A l’instar de J.P. Esquenazi 11 , nous considérons donc que les théories et les questionnements n’arrivent pas au hasard ; ils naissent car nous sommes confrontés à des phénomènes sociaux. Il existe un lien indéniable entre l’émergence de certaines théories et le contexte socio-historique. Les réflexions sur les objets techniques n’échappent pas à cette règle. La première révolution industrielle, notamment, est déterminante dans l’évolution des pensées sur la technique et ses objets. Dès lors, tout en admettant le caractère récent des études sur les objets techniques, nous considérons que le contexte socio-historique doit être pris en compte pour appréhender les approches de la technique.

Une réflexion sur la technique oblige, en outre, à adopter une approche multidisciplinaire.
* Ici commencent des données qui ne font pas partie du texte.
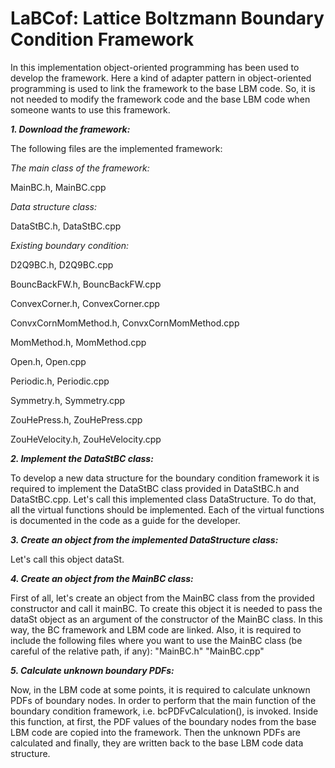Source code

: # LaBCof: Lattice Boltzmann Boundary Condition Framework

In this implementation object-oriented programming has been used to develop the framework.
Here a kind of adapter pattern in object-oriented programming is used to link the framework 
to the base LBM code. So, it is not needed to modify the framework code and the base LBM 
code when someone wants to use this framework.
 
_**1. Download the framework:**_

The following files are the implemented framework:

_*The main class of the framework:*_

MainBC.h, MainBC.cpp

_*Data structure class:*_

DataStBC.h, DataStBC.cpp

_*Existing boundary condition:*_

D2Q9BC.h, D2Q9BC.cpp

BouncBackFW.h, BouncBackFW.cpp

ConvexCorner.h, ConvexCorner.cpp

ConvxCornMomMethod.h, ConvxCornMomMethod.cpp

MomMethod.h, MomMethod.cpp

Open.h, Open.cpp

Periodic.h, Periodic.cpp

Symmetry.h, Symmetry.cpp

ZouHePress.h, ZouHePress.cpp

ZouHeVelocity.h, ZouHeVelocity.cpp


_**2. Implement the DataStBC class:**_

To develop a new data structure for the boundary condition framework it is required to implement
 the DataStBC class provided in DataStBC.h and DataStBC.cpp. Let's call this implemented class 
 DataStructure. To do that, all the virtual functions should be implemented. Each of the virtual 
 functions is documented in the code as a guide for the developer.
 
_**3. Create an object from the implemented DataStructure class:**_

Let's call this object dataSt.

_**4. Create an object from the MainBC class:**_

First of all, let's create an object from the MainBC class from the provided constructor and call 
it mainBC. To create this object it is needed to pass the dataSt object as an argument of the 
constructor of the MainBC class. In this way, the BC framework and LBM code are linked. Also, 
it is required to include the following files where you want to use the MainBC class (be careful 
of the relative path, if any):
"MainBC.h"
"MainBC.cpp"

_**5. Calculate unknown boundary PDFs:**_

Now, in the LBM code at some points, it is required to calculate unknown PDFs of boundary nodes. 
In order to perform that the main function of the boundary condition framework, i.e. bcPDFvCalculation(), 
is invoked. Inside this function, at first, the PDF values of the boundary nodes from the base LBM code 
are copied into the framework. Then the unknown PDFs are calculated and finally, they are written back 
to the base LBM code data structure. 

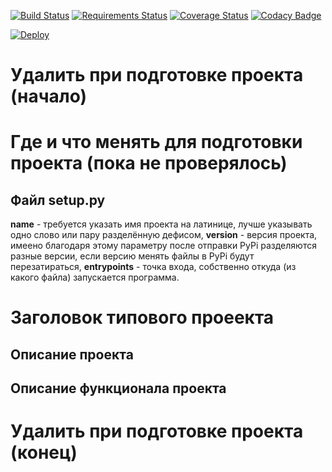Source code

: [![Build Status](https://travis-ci.org/lisitsky/dj-tg-alpha-bot.svg?branch=master)](https://travis-ci.org/lisitsky/dj-tg-alpha-bot)
[![Requirements Status](https://requires.io/github/lisitsky/dj-tg-alpha-bot/requirements.svg?branch=master)](https://requires.io/github/lisitsky/dj-tg-alpha-bot/requirements/?branch=master)
[![Coverage Status](https://coveralls.io/repos/github/lisitsky/dj-tg-alpha-bot/badge.svg)](https://coveralls.io/github/lisitsky/dj-tg-alpha-bot)
[![Codacy Badge](https://api.codacy.com/project/badge/Grade/88e8765fdc384aaf9a44e7f3a9d8371a)](https://www.codacy.com/app/lisitsky/dj-tg-alpha-bot?utm_source=github.com&amp;utm_medium=referral&amp;utm_content=lisitsky/dj-tg-alpha-bot&amp;utm_campaign=Badge_Grade)

[![Deploy](https://www.herokucdn.com/deploy/button.svg)](https://heroku.com/deploy)

# Удалить при подготовке проекта (начало)
# Где и что менять для подготовки проекта (пока не проверялось)
## Файл setup.py
**name** - требуется указать имя проекта на латинице, лучше указывать одно слово или пару разделённую дефисом, **version** - версия проекта,
имеено благодаря этому параметру после отправки PyPi разделяются разные версии, если версию менять файлы в PyPi будут перезатираться,
**entrypoints** - точка входа, собственно откуда (из какого файла) запускается программа.
# Заголовок типового проеекта
## Описание проекта

## Описание функционала проекта

# Удалить при подготовке проекта (конец)
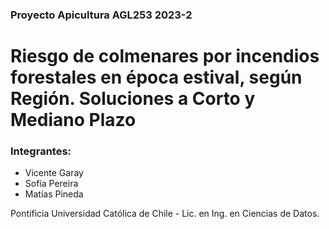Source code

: ### Proyecto Apicultura AGL253 2023-2

# Riesgo de colmenares por incendios forestales en época estival, según Región. Soluciones a Corto y Mediano Plazo

### Integrantes:
* Vicente Garay
* Sofía Pereira
* Matías Pineda

Pontificia Universidad Católica de Chile - Lic. en Ing. en Ciencias de Datos.
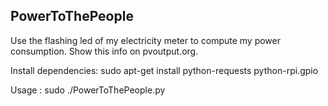PowerToThePeople
----------------

Use the flashing led of my electricity meter to compute my power consumption. Show this info on pvoutput.org.

Install dependencies: sudo apt-get install python-requests python-rpi.gpio

Usage : sudo ./PowerToThePeople.py
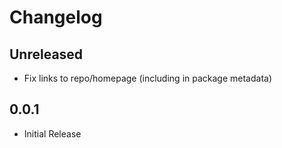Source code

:# Changelog

## Unreleased

- Fix links to repo/homepage (including in package metadata)

## 0.0.1

- Initial Release
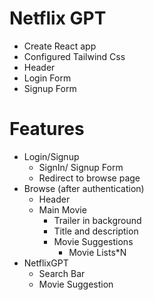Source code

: # Netflix GPT
- Create React app
- Configured Tailwind Css
- Header
- Login Form   
- Signup Form 




# Features
- Login/Signup 
    - SignIn/ Signup Form
    - Redirect to browse page
- Browse (after authentication)
    - Header
    - Main Movie
        - Trailer in background
        - Title and description
        - Movie Suggestions
            - Movie Lists*N
- NetflixGPT
    - Search Bar
    - Movie Suggestion
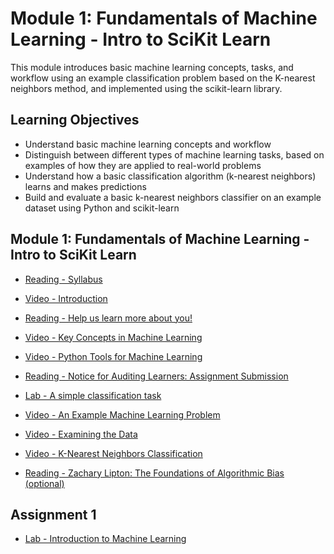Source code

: # Module 1: Fundamentals of Machine Learning - Intro to SciKit Learn

This module introduces basic machine learning concepts, tasks, and workflow using an example classification problem based on the K-nearest neighbors method, and implemented using the scikit-learn library.

## Learning Objectives

- Understand basic machine learning concepts and workflow
- Distinguish between different types of machine learning tasks, based on examples of how they are applied to real-world problems
- Understand how a basic classification algorithm (k-nearest neighbors) learns and makes predictions
- Build and evaluate a basic k-nearest neighbors classifier on an example dataset using Python and scikit-learn

## Module 1: Fundamentals of Machine Learning - Intro to SciKit Learn

- [Reading - Syllabus](https://www.coursera.org/learn/python-machine-learning/supplement/6EzLY/syllabus)

- [Video - Introduction](https://www.coursera.org/learn/python-machine-learning/lecture/4f2So/introduction)

- [Reading - Help us learn more about you!](https://www.coursera.org/learn/python-machine-learning/supplement/Prlcl/help-us-learn-more-about-you)

- [Video - Key Concepts in Machine Learning](https://www.coursera.org/learn/python-machine-learning/lecture/hrHXm/key-concepts-in-machine-learning)

- [Video - Python Tools for Machine Learning](https://www.coursera.org/learn/python-machine-learning/lecture/Nmu9k/python-tools-for-machine-learning)

- [Reading - Notice for Auditing Learners: Assignment Submission](https://www.coursera.org/learn/python-machine-learning/supplement/OVcVh/notice-for-auditing-learners-assignment-submission)

- [Lab - A simple classification task](./Labs/Module%201.ipynb)

- [Video - An Example Machine Learning Problem](https://www.coursera.org/learn/python-machine-learning/lecture/njQep/an-example-machine-learning-problem)

- [Video - Examining the Data](https://www.coursera.org/learn/python-machine-learning/lecture/1U5pC/examining-the-data)

- [Video - K-Nearest Neighbors Classification](https://www.coursera.org/learn/python-machine-learning/lecture/MwsUM/k-nearest-neighbors-classification)

- [Reading - Zachary Lipton: The Foundations of Algorithmic Bias (optional)](http://approximatelycorrect.com/2016/11/07/the-foundations-of-algorithmic-bias/)

## Assignment 1

- [Lab - Introduction to Machine Learning](./Labs/Assignment%201.ipynb)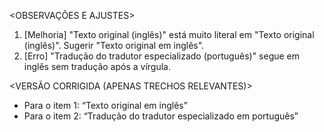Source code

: <OBSERVAÇÕES E AJUSTES>
1. [Melhoria] "Texto original (inglês)" está muito literal em "Texto original (inglês)". Sugerir "Texto original em inglês".
2. [Erro] "Tradução do tradutor especializado (português)" segue em inglês sem tradução após a vírgula.

<VERSÃO CORRIGIDA (APENAS TRECHOS RELEVANTES)>
- Para o item 1: “Texto original em inglês”
- Para o item 2: “Tradução do tradutor especializado em português”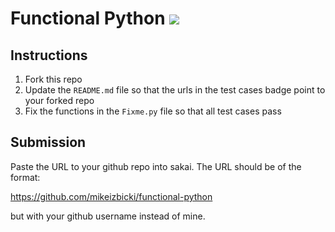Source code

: # Functional Python [![](https://github.com/npcrites/functional-python/workflows/tests/badge.svg)](https://github.com/npcrites/functional-python/actions?query=workflow%3Atests)

## Instructions

1. Fork this repo
1. Update the `README.md` file so that the urls in the test cases badge point to your forked repo
1. Fix the functions in the `Fixme.py` file so that all test cases pass

## Submission

Paste the URL to your github repo into sakai. The URL should be of the format:

https://github.com/mikeizbicki/functional-python

but with your github username instead of mine.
Cette contrainte peut sûrement expliquer une certaine frilosité à l’égard de ce type d’objet. Cela dit, nous avons choisi de ne pas débuter en expliquant que les études sur les objets techniques sont rares. Nous considérons plutôt qu’à l’heure actuelle, elles sont éparpillées dans différentes sciences sociales. Cette caractéristique réclame donc que l’on s’appuie sur des auteurs ayant des origines disciplinaires diverses et que l’on aille puiser dans les approches philosophiques, anthropologiques, sociologiques mais aussi historiques des objets techniques.

Tenter de comprendre ce que sont les objets techniques est le premier travail que nous nous proposons d’effectuer. Afin de mesurer toute la complexité de l’expression « objet technique », nous avons décidé de la déconstruire pour mieux la reconstruire. Nous ne pouvons, en effet, définir cette notion sans au préalable nous pencher sur l’objet et la technique.

Notes
8.

Voir Jacques Ellul, La technique ou l’enjeu du siècle, Paris, A. Colin, 1954 ou Gilbert Simondon, Du mode d'existence des objets techniques, Edition augmentée d’une préface de John Hart et d’une postface d’Yves Deforge, Paris, Aubier, 2001, 333 p.

9.

Voir Patrice Flichy, « La question de la technique dans les recherches sur la communication », Réseaux, 1991, n° 50, pp. 51-62.

10.

Lucien Sfez, Technique et Idéologie, Paris, Seuil, 2002, p. 22.

11.

Jean-Pierre Esquenazi, Espace public, Cours de DEA, Lyon, ENS, 23/10/2000.